When Zelda (my trusty, but troubled GPS) first lead us there, I drove right past the entrance, utterly convinced I was pulling into someone’s private driveway. After back tracking and bravely venturing down a barely visible path, however, we saw it, plain as a bread crumb trail; a hand painted sign with 15” letters that said CABIN, complete with obligatory arrow. Cautiously we inched the car down a steep gravel road too narrow to turn around or share with another car, hoping we would be able to get back out at some point.

I must confess that my initial reaction, despite its beauty, was not on the positive side. Prior to finding it, we had passed very little but truck stops and empty warehouses, and Zelda told us we were 22 minutes from downtown Asheville. It had been a long 4.25-hour drive through the glorious Smoky Mountains. The view had been breathtaking, but being the driver, so had the pressure to make it safely around tight curves and vastly differing elevations without being run over by 18 wheelers. What I wanted most at that moment, was this same quaint little hideaway, closer to civilization, (which didn’t require someone standing outside the car to help navigate the way in and out). And let’s be honest, a glass of wine was calling my name as well.

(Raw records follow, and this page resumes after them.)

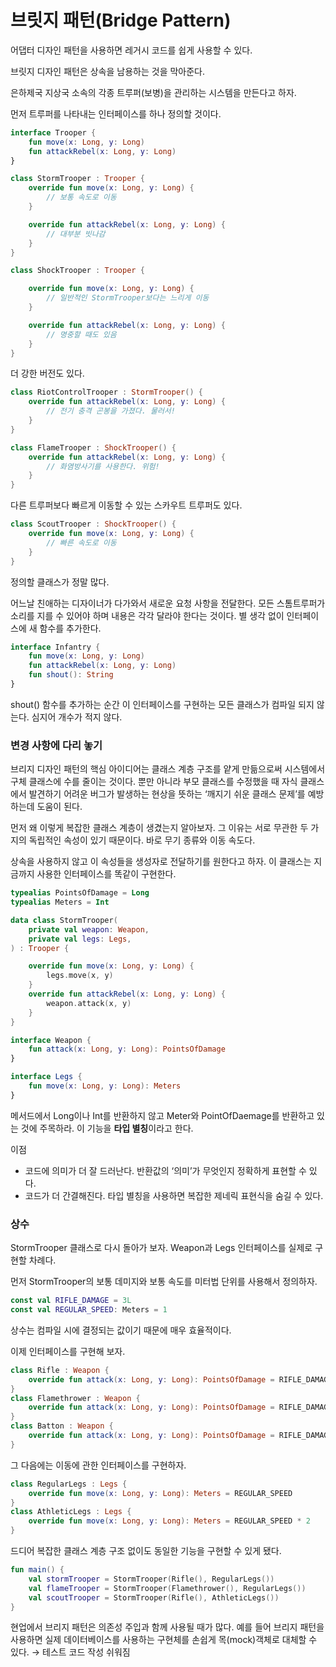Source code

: # 브릿지 패턴(Bridge Pattern)

어댑터 디자인 패턴을 사용하면 레거시 코드를 쉽게 사용할 수 있다.

브릿지 디자인 패턴은 상속을 남용하는 것을 막아준다.

은하제국 지상국 소속의 각종 트루퍼(보병)을 관리하는 시스템을 만든다고 하자.

먼저 트루퍼를 나타내는 인터페이스를 하나 정의할 것이다.

```kotlin
interface Trooper {
    fun move(x: Long, y: Long)
    fun attackRebel(x: Long, y: Long)
}
```

```kotlin
class StormTrooper : Trooper {
    override fun move(x: Long, y: Long) {
        // 보통 속도로 이동
    }

    override fun attackRebel(x: Long, y: Long) {
        // 대부분 빗나감
    }
}

class ShockTrooper : Trooper {

    override fun move(x: Long, y: Long) {
        // 일반적인 StormTrooper보다는 느리게 이동
    }

    override fun attackRebel(x: Long, y: Long) {
        // 명중할 때도 있음
    }
}
```

더 강한 버전도 있다.

```kotlin
class RiotControlTrooper : StormTrooper() {
    override fun attackRebel(x: Long, y: Long) {
        // 전기 충격 곤봉을 가졌다. 물러서!
    }
}

class FlameTrooper : ShockTrooper() {
    override fun attackRebel(x: Long, y: Long) {
        // 화염방사기를 사용한다. 위험!
    }
}
```

다른 트루퍼보다 빠르게 이동할 수 있는 스카우트 트루퍼도 있다.

```kotlin
class ScoutTrooper : ShockTrooper() {
    override fun move(x: Long, y: Long) {
        // 빠른 속도로 이동
    }
}
```

정의할 클래스가 정말 많다.

어느날 친애하는 디자이너가 다가와서 새로운 요청 사항을 전달한다. 모든 스톰트루퍼가 소리를 지를 수 있어야 하며 내용은 각각 달라야 한다는 것이다. 별 생각 없이 인터페이스에 새 함수를 추가한다.

```kotlin
interface Infantry {
    fun move(x: Long, y: Long)
    fun attackRebel(x: Long, y: Long)
    fun shout(): String
}
```

shout() 함수를 추가하는 순간 이 인터페이스를 구현하는 모든 클래스가 컴파일 되지 않는다. 심지어 개수가 적지 않다.

### 변경 사항에 다리 놓기

브리지 디자인 패턴의 핵심 아이디어는 클래스 계층 구조를 얕게 만듦으로써 시스템에서 구체 클래스에 수를 줄이는 것이다. 뿐만 아니라 부모 클래스를 수정했을 때 자식 클래스에서 발견하기 어려운 버그가 발생하는 현상을 뜻하는 ‘깨지기 쉬운 클래스 문제’를 예방하는데 도움이 된다.

먼저 왜 이렇게 복잡한 클래스 계층이 생겼는지 알아보자. 그 이유는 서로 무관한 두 가지의 독립적인 속성이 있기 때문이다. 바로 무기 종류와 이동 속도다.

상속을 사용하지 않고 이 속성들을 생성자로 전달하기를 원한다고 하자. 이 클래스는 지금까지 사용한 인터페이스를 똑같이 구현한다.

```kotlin
typealias PointsOfDamage = Long
typealias Meters = Int

data class StormTrooper(
    private val weapon: Weapon,
    private val legs: Legs,
) : Trooper {

    override fun move(x: Long, y: Long) {
        legs.move(x, y)
    }
    override fun attackRebel(x: Long, y: Long) {
        weapon.attack(x, y)
    }
}

interface Weapon {
    fun attack(x: Long, y: Long): PointsOfDamage
}

interface Legs {
    fun move(x: Long, y: Long): Meters
}
```

메서드에서 Long이나 Int를 반환하지 않고 Meter와 PointOfDaemage를 반환하고 있는 것에 주목하라. 이 기능을 **타입 별칭**이라고 한다.

이점

- 코드에 의미가 더 잘 드러난다. 반환값의 ‘의미’가 무엇인지 정확하게 표현할 수 있다.
- 코드가 더 간결해진다. 타입 별칭을 사용하면 복잡한 제네릭 표현식을 숨길 수 있다.

### 상수

StormTrooper 클래스로 다시 돌아가 보자. Weapon과 Legs 인터페이스를 실제로 구현할 차례다.

먼저 StormTrooper의 보통 데미지와 보통 속도를 미터법 단위를 사용해서 정의하자.

```kotlin
const val RIFLE_DAMAGE = 3L
const val REGULAR_SPEED: Meters = 1
```

상수는 컴파일 시에 결정되는 값이기 때문에 매우 효율적이다.

이제 인터페이스를 구현해 보자.

```kotlin
class Rifle : Weapon {
    override fun attack(x: Long, y: Long): PointsOfDamage = RIFLE_DAMAGE
}
class Flamethrower : Weapon {
    override fun attack(x: Long, y: Long): PointsOfDamage = RIFLE_DAMAGE * 2
}
class Batton : Weapon {
    override fun attack(x: Long, y: Long): PointsOfDamage = RIFLE_DAMAGE * 3
}
```

그 다음에는 이동에 관한 인터페이스를 구현하자.

```kotlin
class RegularLegs : Legs {
    override fun move(x: Long, y: Long): Meters = REGULAR_SPEED
}
class AthleticLegs : Legs {
    override fun move(x: Long, y: Long): Meters = REGULAR_SPEED * 2
}
```

드디어 복잡한 클래스 계층 구조 없이도 동일한 기능을 구현할 수 있게 됐다.

```kotlin
fun main() {
    val stormTrooper = StormTrooper(Rifle(), RegularLegs())
    val flameTrooper = StormTrooper(Flamethrower(), RegularLegs())
    val scoutTrooper = StormTrooper(Rifle(), AthleticLegs())
}
```

현업에서 브리지 패턴은 의존성 주입과 함께 사용될 때가 많다. 예를 들어 브리지 패턴을 사용하면 실제 데이터베이스를 사용하는 구현체를 손쉽게 목(mock)객체로 대체할 수 있다. → 테스트 코드 작성 쉬워짐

Arriving too early to “check-in” we made the trek into town for a late lunch. I pouted as we drove 25 mph behind two lanes of traffic that stopped every block for a red light. Obviously, like highway 280 in my hometown, the population had grown faster than the infrastructure, making it the type of drive, where for sanities sake, you had to just sit back, keep your foot on the brake and listen to the music. We finally arrived, some 40 minutes later.

After lunch, a tall glass of the local brew, and an hour walking around town we decided to venture back “home”.

The initial glee of stepping inside and discovering a sleeping loft, made for joyful contemplation of how exactly we hoisted our suitcases up without a crane. It really was like living in a doll house. As convenient as it was in the loft area, sitting on the bed on the floor and simply reaching over to put clothes in a chest of drawers, hugging the staircase and sliding on your bum in the dark to go to the bathroom, well, not quite as charming.

Welcome to tiny house living. Luxuries we take for granted are either eliminated or greatly reduced in size. The kitchen sink for example, so small that the owner’s notebook suggested washing dishes in the bathroom. (smile.)

But walking outside the next morning, the rush of water flowing down the creek bank from the night’s rain, the clean mountain breeze, the dance of hummingbirds, resplendent with the chirping sounds they make as they dive at each other, “gave” me new perspective.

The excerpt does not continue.